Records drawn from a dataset
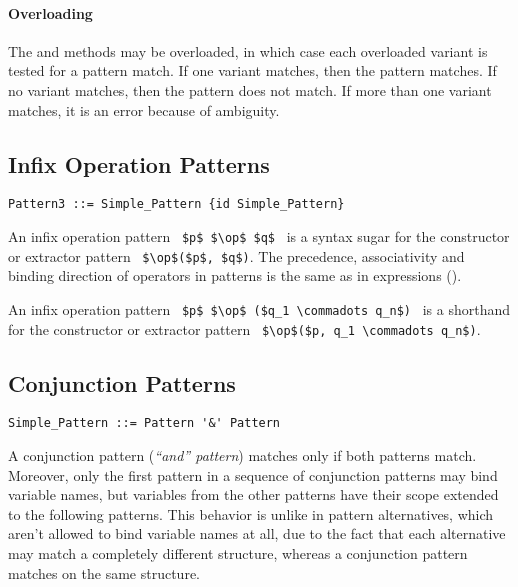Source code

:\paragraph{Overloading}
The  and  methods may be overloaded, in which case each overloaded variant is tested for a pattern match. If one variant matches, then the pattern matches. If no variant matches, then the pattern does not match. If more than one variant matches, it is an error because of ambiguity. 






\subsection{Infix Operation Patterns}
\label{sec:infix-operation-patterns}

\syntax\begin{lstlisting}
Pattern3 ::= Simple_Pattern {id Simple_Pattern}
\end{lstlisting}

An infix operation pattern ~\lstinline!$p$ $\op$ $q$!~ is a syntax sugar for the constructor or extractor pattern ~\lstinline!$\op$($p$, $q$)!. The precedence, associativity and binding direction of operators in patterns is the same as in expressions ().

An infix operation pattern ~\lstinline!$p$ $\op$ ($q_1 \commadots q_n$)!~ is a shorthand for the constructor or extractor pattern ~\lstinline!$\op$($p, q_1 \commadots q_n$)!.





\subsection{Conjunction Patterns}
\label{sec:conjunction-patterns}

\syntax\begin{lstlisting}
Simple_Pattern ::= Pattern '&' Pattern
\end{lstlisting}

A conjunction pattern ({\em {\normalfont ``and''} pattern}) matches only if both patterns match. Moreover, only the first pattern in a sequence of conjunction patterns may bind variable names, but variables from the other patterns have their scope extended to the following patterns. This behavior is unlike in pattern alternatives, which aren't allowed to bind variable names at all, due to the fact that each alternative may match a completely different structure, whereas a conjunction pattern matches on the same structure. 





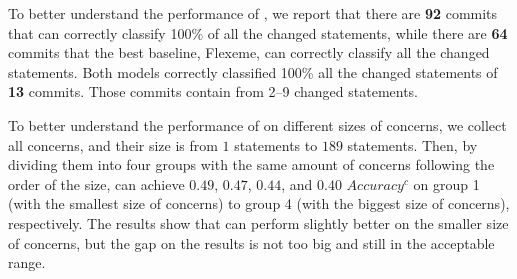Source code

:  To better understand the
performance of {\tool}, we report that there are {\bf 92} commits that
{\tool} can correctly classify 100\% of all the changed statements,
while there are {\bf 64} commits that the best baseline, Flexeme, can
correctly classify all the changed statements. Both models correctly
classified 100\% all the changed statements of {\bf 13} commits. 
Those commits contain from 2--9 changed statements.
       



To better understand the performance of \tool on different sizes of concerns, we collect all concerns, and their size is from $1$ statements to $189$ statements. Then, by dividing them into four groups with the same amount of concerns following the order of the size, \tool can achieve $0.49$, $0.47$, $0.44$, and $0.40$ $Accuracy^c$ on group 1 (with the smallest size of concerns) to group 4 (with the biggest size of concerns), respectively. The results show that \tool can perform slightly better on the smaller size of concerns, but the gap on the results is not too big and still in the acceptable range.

Task directions
Return the lines above that include the string "correctly".

Response for this exercise
{\tool} can correctly classify 100\% of all the changed statements,
correctly classify all the changed statements. Both models correctly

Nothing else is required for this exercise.